[Records from a data source]
[Start of Attachment]
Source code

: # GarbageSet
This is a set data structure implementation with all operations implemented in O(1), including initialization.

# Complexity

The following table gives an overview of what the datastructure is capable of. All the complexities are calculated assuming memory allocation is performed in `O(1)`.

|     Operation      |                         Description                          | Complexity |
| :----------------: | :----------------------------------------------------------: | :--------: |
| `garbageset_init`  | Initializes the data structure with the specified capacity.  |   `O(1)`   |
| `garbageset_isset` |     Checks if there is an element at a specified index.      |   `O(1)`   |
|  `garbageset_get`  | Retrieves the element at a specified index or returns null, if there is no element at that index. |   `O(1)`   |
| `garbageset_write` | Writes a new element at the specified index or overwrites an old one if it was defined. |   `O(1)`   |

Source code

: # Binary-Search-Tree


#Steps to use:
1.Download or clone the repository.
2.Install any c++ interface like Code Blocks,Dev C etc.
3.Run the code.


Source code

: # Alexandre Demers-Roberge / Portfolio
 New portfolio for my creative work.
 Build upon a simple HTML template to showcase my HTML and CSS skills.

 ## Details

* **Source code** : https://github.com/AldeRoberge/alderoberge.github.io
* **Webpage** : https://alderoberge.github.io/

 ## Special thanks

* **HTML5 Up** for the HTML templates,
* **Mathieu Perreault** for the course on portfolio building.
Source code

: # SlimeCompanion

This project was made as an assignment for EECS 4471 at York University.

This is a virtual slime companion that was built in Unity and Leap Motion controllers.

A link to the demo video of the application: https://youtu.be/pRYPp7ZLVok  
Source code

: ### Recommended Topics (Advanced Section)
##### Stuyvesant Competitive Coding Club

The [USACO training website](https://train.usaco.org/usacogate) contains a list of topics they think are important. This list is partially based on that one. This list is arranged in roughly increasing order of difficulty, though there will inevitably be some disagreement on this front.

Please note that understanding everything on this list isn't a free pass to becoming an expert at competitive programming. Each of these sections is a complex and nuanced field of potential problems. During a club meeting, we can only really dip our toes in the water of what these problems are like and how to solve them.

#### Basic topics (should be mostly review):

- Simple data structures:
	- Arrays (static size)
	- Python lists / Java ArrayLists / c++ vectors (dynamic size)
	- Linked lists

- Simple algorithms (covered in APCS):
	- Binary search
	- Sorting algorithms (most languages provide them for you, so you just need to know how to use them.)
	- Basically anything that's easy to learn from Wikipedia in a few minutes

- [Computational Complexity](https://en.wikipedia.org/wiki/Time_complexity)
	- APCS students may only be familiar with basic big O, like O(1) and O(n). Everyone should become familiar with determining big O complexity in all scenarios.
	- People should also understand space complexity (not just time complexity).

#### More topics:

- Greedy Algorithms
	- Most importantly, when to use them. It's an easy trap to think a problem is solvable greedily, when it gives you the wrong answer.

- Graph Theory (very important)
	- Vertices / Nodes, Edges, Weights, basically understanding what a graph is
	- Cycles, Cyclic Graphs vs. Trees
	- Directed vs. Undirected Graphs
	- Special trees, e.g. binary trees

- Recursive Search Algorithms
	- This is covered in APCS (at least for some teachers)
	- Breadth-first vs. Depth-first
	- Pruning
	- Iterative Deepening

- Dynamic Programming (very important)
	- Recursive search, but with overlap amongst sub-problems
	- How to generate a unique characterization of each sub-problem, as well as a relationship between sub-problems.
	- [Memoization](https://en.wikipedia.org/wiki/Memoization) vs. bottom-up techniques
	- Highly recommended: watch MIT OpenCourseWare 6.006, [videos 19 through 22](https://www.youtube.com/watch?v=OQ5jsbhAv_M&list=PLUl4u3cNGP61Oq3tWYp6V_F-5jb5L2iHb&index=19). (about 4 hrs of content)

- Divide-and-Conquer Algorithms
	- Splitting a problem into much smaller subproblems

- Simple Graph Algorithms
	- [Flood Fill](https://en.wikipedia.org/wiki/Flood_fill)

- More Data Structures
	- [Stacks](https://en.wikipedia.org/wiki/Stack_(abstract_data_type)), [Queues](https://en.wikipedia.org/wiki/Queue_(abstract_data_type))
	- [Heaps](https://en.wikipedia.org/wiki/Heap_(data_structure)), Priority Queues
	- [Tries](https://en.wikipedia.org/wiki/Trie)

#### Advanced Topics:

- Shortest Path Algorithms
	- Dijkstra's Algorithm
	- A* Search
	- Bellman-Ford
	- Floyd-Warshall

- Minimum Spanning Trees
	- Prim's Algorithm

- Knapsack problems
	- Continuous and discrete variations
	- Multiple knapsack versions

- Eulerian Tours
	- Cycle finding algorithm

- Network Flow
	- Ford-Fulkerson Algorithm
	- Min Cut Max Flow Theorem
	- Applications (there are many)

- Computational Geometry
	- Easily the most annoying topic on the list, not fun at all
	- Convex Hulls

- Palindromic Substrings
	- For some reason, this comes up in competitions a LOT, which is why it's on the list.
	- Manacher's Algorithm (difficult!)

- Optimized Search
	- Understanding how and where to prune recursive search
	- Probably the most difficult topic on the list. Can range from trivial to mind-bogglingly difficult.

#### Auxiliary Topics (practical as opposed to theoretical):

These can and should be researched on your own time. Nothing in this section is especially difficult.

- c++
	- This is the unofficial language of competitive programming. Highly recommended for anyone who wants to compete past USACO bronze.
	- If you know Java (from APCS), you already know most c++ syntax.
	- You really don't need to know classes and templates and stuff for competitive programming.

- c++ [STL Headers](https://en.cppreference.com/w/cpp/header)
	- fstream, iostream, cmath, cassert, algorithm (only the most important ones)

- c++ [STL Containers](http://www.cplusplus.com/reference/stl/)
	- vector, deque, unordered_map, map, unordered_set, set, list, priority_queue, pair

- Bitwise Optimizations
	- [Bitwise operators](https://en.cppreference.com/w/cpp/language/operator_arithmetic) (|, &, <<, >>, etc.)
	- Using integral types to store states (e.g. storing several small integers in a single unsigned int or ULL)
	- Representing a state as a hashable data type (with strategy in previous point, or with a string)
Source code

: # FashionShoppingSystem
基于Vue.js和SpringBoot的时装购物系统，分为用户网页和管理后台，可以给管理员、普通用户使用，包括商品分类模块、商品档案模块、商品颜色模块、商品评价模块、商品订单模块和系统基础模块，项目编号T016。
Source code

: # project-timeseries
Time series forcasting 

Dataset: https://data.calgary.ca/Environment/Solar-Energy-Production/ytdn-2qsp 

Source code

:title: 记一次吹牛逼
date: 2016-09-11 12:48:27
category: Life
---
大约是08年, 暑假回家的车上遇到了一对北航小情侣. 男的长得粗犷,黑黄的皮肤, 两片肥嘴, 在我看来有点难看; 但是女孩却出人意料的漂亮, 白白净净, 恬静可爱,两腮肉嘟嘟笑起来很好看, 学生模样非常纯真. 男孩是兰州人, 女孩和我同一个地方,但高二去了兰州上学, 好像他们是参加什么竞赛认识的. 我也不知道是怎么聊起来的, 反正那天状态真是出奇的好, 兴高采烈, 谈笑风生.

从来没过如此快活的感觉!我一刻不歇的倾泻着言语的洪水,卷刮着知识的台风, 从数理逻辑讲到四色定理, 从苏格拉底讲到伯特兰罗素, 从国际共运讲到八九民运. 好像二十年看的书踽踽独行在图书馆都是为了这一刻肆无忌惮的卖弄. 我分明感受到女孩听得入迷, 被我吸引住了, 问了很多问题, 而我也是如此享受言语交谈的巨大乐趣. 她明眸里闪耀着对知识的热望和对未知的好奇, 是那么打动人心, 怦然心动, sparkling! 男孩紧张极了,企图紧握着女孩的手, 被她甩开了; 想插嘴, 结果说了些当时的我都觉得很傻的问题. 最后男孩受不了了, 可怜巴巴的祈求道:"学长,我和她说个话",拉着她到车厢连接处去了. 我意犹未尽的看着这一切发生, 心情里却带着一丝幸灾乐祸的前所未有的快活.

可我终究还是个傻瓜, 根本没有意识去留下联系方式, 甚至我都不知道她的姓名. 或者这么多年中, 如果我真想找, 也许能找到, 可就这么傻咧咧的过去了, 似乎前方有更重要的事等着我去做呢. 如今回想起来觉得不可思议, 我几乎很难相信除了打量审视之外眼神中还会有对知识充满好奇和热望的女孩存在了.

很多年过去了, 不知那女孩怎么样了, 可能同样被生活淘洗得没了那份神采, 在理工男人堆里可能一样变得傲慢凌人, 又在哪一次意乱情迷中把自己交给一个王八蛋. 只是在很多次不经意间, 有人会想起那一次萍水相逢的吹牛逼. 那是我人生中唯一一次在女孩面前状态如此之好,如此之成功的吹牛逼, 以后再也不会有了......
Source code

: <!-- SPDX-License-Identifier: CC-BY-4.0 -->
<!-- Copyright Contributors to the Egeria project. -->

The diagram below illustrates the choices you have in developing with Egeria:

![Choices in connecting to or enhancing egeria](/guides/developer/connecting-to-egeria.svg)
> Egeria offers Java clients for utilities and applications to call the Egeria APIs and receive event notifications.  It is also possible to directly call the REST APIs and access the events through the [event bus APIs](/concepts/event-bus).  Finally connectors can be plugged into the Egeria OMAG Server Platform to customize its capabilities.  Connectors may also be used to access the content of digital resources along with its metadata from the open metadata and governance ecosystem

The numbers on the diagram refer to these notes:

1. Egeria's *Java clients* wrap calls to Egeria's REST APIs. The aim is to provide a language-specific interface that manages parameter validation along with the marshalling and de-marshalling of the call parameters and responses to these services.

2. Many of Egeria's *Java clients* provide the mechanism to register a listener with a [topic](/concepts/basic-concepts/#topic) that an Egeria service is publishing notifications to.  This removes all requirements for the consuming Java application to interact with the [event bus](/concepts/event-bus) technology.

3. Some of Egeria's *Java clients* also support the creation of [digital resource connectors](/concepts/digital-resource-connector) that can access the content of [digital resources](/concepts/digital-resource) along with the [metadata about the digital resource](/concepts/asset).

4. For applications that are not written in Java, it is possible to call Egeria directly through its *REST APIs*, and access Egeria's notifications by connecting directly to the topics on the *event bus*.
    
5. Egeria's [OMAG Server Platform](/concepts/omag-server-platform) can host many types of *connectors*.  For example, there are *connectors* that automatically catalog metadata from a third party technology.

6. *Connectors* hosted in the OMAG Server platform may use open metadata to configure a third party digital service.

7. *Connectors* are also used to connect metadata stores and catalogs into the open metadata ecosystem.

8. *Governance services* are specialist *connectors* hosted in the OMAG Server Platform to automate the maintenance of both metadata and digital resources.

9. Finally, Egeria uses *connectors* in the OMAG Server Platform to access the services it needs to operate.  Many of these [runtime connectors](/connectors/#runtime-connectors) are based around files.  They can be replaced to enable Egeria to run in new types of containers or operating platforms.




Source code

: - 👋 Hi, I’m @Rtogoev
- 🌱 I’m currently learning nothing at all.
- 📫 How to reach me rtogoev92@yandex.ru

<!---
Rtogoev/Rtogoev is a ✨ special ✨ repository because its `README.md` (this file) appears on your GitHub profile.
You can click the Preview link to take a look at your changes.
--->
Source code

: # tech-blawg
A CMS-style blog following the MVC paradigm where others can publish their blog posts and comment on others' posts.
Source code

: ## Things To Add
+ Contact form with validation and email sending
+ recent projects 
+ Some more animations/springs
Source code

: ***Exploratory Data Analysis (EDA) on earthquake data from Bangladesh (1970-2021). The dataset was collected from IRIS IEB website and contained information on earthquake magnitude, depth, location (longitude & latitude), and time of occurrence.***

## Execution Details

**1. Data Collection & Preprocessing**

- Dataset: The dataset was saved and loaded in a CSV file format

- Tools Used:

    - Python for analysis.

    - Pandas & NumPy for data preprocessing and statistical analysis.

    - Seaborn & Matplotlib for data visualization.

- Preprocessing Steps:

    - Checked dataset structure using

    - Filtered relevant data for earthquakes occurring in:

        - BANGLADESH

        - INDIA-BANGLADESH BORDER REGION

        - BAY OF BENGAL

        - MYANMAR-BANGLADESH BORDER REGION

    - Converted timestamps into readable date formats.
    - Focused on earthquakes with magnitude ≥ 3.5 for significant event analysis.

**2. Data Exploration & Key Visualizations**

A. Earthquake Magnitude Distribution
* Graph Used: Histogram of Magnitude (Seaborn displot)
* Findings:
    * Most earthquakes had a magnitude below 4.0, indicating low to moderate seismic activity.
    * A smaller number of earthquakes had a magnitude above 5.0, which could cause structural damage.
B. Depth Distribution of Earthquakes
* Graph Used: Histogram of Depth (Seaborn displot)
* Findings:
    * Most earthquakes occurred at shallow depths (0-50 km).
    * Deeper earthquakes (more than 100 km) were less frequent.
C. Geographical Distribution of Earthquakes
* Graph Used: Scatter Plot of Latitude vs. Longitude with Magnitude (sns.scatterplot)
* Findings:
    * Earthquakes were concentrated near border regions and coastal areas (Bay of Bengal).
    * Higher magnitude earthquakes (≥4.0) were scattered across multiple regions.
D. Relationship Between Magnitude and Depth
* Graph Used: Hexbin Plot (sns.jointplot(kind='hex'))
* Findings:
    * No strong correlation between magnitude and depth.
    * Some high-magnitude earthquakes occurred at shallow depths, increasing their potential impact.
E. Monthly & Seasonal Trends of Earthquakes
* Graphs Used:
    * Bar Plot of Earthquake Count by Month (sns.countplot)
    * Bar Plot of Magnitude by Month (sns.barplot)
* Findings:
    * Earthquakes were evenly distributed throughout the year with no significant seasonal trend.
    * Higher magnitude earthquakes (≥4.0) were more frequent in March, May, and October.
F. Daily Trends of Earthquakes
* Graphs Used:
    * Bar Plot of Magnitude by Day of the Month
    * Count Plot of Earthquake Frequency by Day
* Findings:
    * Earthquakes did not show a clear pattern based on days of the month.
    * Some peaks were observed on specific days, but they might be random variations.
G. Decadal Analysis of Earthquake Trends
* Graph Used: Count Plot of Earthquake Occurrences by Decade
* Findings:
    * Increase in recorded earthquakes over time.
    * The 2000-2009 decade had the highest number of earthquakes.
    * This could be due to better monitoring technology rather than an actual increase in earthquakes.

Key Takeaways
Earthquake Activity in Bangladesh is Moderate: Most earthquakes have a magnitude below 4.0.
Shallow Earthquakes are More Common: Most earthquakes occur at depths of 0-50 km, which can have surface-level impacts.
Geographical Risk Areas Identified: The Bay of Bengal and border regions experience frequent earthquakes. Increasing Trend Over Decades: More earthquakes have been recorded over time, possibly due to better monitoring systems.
[End of Attachment]
Prompt – Out of the data above, transcribe exactly and only the lines starting with the line that has "- Knapsack problems" and going on through the line that has "- Probably the", both included.

Written answer –
- Knapsack problems
	- Continuous and discrete variations
	- Multiple knapsack versions

- Eulerian Tours
	- Cycle finding algorithm

- Network Flow
	- Ford-Fulkerson Algorithm
	- Min Cut Max Flow Theorem
	- Applications (there are many)

- Computational Geometry
	- Easily the most annoying topic on the list, not fun at all
	- Convex Hulls

- Palindromic Substrings
	- For some reason, this comes up in competitions a LOT, which is why it's on the list.
	- Manacher's Algorithm (difficult!)

- Optimized Search
	- Understanding how and where to prune recursive search
	- Probably the most difficult topic on the list. Can range from trivial to mind-bogglingly difficult.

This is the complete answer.